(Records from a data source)
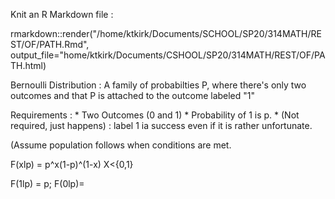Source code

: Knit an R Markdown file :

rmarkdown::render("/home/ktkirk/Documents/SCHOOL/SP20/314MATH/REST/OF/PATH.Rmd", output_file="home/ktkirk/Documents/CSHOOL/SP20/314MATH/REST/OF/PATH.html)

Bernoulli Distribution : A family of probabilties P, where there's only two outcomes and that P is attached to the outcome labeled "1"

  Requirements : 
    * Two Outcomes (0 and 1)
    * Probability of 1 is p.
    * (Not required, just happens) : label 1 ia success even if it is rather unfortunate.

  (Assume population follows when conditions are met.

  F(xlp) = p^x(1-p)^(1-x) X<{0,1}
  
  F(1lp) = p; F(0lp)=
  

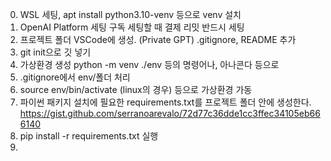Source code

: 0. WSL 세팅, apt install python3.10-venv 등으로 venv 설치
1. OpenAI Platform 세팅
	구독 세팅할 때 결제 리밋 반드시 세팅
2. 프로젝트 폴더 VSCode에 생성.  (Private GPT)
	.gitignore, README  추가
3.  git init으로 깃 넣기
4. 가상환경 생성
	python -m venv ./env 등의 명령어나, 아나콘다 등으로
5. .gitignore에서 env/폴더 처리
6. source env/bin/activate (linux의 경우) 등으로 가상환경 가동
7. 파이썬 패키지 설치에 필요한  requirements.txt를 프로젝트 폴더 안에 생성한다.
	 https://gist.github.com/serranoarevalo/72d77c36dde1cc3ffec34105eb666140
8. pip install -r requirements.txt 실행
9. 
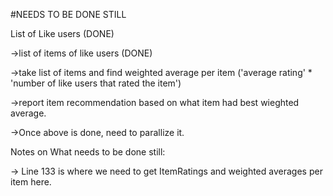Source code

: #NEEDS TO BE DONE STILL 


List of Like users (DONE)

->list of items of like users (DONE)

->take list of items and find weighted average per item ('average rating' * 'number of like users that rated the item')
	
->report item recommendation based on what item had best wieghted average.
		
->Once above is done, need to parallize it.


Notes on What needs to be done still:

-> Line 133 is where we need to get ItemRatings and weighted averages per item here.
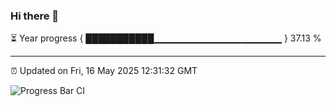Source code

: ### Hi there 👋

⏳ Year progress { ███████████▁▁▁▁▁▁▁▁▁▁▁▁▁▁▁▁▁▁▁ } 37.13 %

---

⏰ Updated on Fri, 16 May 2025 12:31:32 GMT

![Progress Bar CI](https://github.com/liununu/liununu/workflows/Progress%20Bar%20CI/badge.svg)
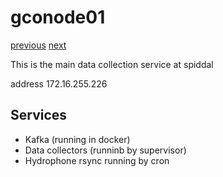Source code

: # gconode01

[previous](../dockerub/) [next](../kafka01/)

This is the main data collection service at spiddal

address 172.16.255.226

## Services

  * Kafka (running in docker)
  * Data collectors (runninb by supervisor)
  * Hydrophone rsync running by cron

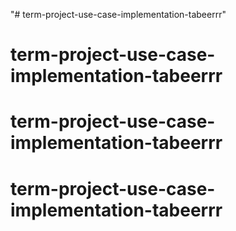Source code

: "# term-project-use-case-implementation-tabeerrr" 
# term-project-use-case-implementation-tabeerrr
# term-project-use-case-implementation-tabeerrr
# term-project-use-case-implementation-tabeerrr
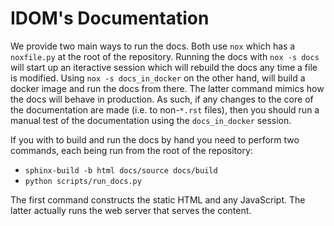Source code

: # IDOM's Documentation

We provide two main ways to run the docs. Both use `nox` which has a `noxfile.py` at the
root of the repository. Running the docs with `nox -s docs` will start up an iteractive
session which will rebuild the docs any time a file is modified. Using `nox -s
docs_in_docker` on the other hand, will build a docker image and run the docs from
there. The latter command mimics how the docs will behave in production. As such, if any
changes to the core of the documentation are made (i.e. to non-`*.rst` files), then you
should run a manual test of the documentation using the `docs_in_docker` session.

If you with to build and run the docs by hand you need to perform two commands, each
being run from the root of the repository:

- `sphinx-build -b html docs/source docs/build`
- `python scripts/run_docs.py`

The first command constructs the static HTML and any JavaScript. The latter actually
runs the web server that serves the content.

**Exercise brief**
Starting at the line above that holds "F(1lp) = p;", return each line up to and including the one that holds "->list of items of like users (DONE)", exactly as written, minus any pictures.

**Task answer**
  F(1lp) = p; F(0lp)=
  

Source code

: 0. WSL 세팅, apt install python3.10-venv 등으로 venv 설치
1. OpenAI Platform 세팅
	구독 세팅할 때 결제 리밋 반드시 세팅
2. 프로젝트 폴더 VSCode에 생성.  (Private GPT)
	.gitignore, README  추가
3.  git init으로 깃 넣기
4. 가상환경 생성
	python -m venv ./env 등의 명령어나, 아나콘다 등으로
5. .gitignore에서 env/폴더 처리
6. source env/bin/activate (linux의 경우) 등으로 가상환경 가동
7. 파이썬 패키지 설치에 필요한  requirements.txt를 프로젝트 폴더 안에 생성한다.
	 https://gist.github.com/serranoarevalo/72d77c36dde1cc3ffec34105eb666140
8. pip install -r requirements.txt 실행
9. 
Source code

: #NEEDS TO BE DONE STILL 


List of Like users (DONE)

->list of items of like users (DONE)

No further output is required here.